DEC's Region 6 Director Judy Drabicki invited Williams and others to a recent closed-door meeting, also attended by elected officials.

"We want to hear what their concerns are, so that we can in turn explain to them what was done here historically, and listen to them about what concerns they have," she said.

But Drabicki said the department probably won't be doing more testing around the New York Air Brake site, despite requests from the activists.

"We have to be convinced that there's a reason to do it, so that the company will pay for it. Because otherwise the taxpayers of the state pay for it, and it really should be the responsible party," she said. "You can't just keep going back and doing more and more sampling and study unless you've got a reason to."

Drabicki said the case was reopened five years ago. New science was showing that contaminated soil vapors from near the plant could get into nearby homes. Homeowners around the plant were invited to have their air and ground tested, but only a handful opted into the program. And one house was given a radon system, after elevated levels of chemicals were found underneath it.

The DEC said the Department of Health signed off on all of its cleanup plans, and that no continuing threats exist – even though many homes never got tested for indoor air quality. Monitoring at the industrial site continues every year.

Peter Ouderkirk is an environmental engineer and the current project manager for the Air Brake site for the DEC.

"From the department's standpoint, from an environmental safety, environmental protection [standpoint], we are fully confident that the remedies that were chosen and implemented have been successful and control, contain and manage all the waste that's on site," he said.

As for Andy Williams's illness, Ouderkirk says the DEC can't speak to the problem of contamination before the cleanup. Before 1980, it was legal for companies to dump chemicals into the surrounding environment.

"I mean obviously, from probably their inception in the 1900s to whenever they stopped (they were dumping chemicals), but to what degree, I don't know. I have no idea whether they were large discharges, small discharges," Ouderkirk said. "I mean obviously there was discharges, because we found contamination which we subsequently cleaned up."

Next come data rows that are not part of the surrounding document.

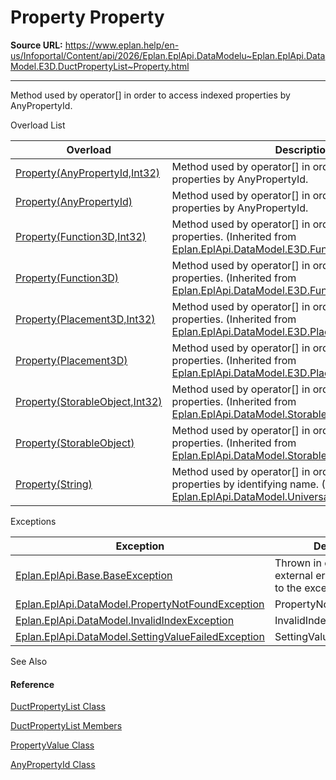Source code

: # Property Property

**Source URL:** https://www.eplan.help/en-us/Infoportal/Content/api/2026/Eplan.EplApi.DataModelu~Eplan.EplApi.DataModel.E3D.DuctPropertyList~Property.html

---

Method used by operator[] in order to access indexed properties by AnyPropertyId.

Overload List

| Overload | Description |
| --- | --- |
| [Property(AnyPropertyId,Int32)](Eplan.EplApi.DataModelu~Eplan.EplApi.DataModel.E3D.DuctPropertyList~Property(AnyPropertyId,Int32).html) | Method used by operator[] in order to access indexed properties by AnyPropertyId. |
| [Property(AnyPropertyId)](Eplan.EplApi.DataModelu~Eplan.EplApi.DataModel.E3D.DuctPropertyList~Property(AnyPropertyId).html) | Method used by operator[] in order to access properties by AnyPropertyId. |
| [Property(Function3D,Int32)](Eplan.EplApi.DataModelu~Eplan.EplApi.DataModel.E3D.Function3DPropertyList~Property(Function3D,Int32).html) | Method used by operator[] in order to access indexed properties. (Inherited from [Eplan.EplApi.DataModel.E3D.Function3DPropertyList](Eplan.EplApi.DataModelu~Eplan.EplApi.DataModel.E3D.Function3DPropertyList.html)) |
| [Property(Function3D)](Eplan.EplApi.DataModelu~Eplan.EplApi.DataModel.E3D.Function3DPropertyList~Property(Function3D).html) | Method used by operator[] in order to access properties. (Inherited from [Eplan.EplApi.DataModel.E3D.Function3DPropertyList](Eplan.EplApi.DataModelu~Eplan.EplApi.DataModel.E3D.Function3DPropertyList.html)) |
| [Property(Placement3D,Int32)](Eplan.EplApi.DataModelu~Eplan.EplApi.DataModel.E3D.Placement3DPropertyList~Property(Placement3D,Int32).html) | Method used by operator[] in order to access indexed properties. (Inherited from [Eplan.EplApi.DataModel.E3D.Placement3DPropertyList](Eplan.EplApi.DataModelu~Eplan.EplApi.DataModel.E3D.Placement3DPropertyList.html)) |
| [Property(Placement3D)](Eplan.EplApi.DataModelu~Eplan.EplApi.DataModel.E3D.Placement3DPropertyList~Property(Placement3D).html) | Method used by operator[] in order to access properties. (Inherited from [Eplan.EplApi.DataModel.E3D.Placement3DPropertyList](Eplan.EplApi.DataModelu~Eplan.EplApi.DataModel.E3D.Placement3DPropertyList.html)) |
| [Property(StorableObject,Int32)](Eplan.EplApi.DataModelu~Eplan.EplApi.DataModel.StorableObjectPropertyList~Property(StorableObject,Int32).html) | Method used by operator[] in order to access indexed properties. (Inherited from [Eplan.EplApi.DataModel.StorableObjectPropertyList](Eplan.EplApi.DataModelu~Eplan.EplApi.DataModel.StorableObjectPropertyList.html)) |
| [Property(StorableObject)](Eplan.EplApi.DataModelu~Eplan.EplApi.DataModel.StorableObjectPropertyList~Property(StorableObject).html) | Method used by operator[] in order to access properties. (Inherited from [Eplan.EplApi.DataModel.StorableObjectPropertyList](Eplan.EplApi.DataModelu~Eplan.EplApi.DataModel.StorableObjectPropertyList.html)) |
| [Property(String)](Eplan.EplApi.DataModelu~Eplan.EplApi.DataModel.UniversalPropertyList~Property(String).html) | Method used by operator[] in order to access indexed properties by identifying name. (Inherited from [Eplan.EplApi.DataModel.UniversalPropertyList](Eplan.EplApi.DataModelu~Eplan.EplApi.DataModel.UniversalPropertyList.html)) |

Exceptions

| Exception | Description |
| --- | --- |
| [Eplan.EplApi.Base.BaseException](Eplan.EplApi.Baseu~Eplan.EplApi.Base.BaseException.html) | Thrown in case of an external error. Please refer to the exception message. |
| [Eplan.EplApi.DataModel.PropertyNotFoundException](Eplan.EplApi.DataModelu~Eplan.EplApi.DataModel.PropertyNotFoundException.html) | PropertyNotFoundException |
| [Eplan.EplApi.DataModel.InvalidIndexException](Eplan.EplApi.DataModelu~Eplan.EplApi.DataModel.InvalidIndexException.html) | InvalidIndexException |
| [Eplan.EplApi.DataModel.SettingValueFailedException](Eplan.EplApi.DataModelu~Eplan.EplApi.DataModel.SettingValueFailedException.html) | SettingValueFailedException |



See Also

#### Reference

[DuctPropertyList Class](Eplan.EplApi.DataModelu~Eplan.EplApi.DataModel.E3D.DuctPropertyList.html)
  
[DuctPropertyList Members](Eplan.EplApi.DataModelu~Eplan.EplApi.DataModel.E3D.DuctPropertyList_members.html)
  
[PropertyValue Class](Eplan.EplApi.DataModelu~Eplan.EplApi.DataModel.PropertyValue.html)
  
[AnyPropertyId Class](Eplan.EplApi.DataModelu~Eplan.EplApi.DataModel.AnyPropertyId.html)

One resident said he wants the state Department of Health to talk with neighbors about the issue. William Wise lives in the one house in the neighborhood that has a radon system to pull contamination out of the ground.

"DEC did everything they can. DOH are the ones that are going to have the answers if it can go farther, I guess, or if more testing and stuff is going to be done," he said.

The Department of Health didn't return calls for this story, but officials from the agency are expected to participate in a public information session a few weeks from now, along with the DEC. The date hasn't yet been set.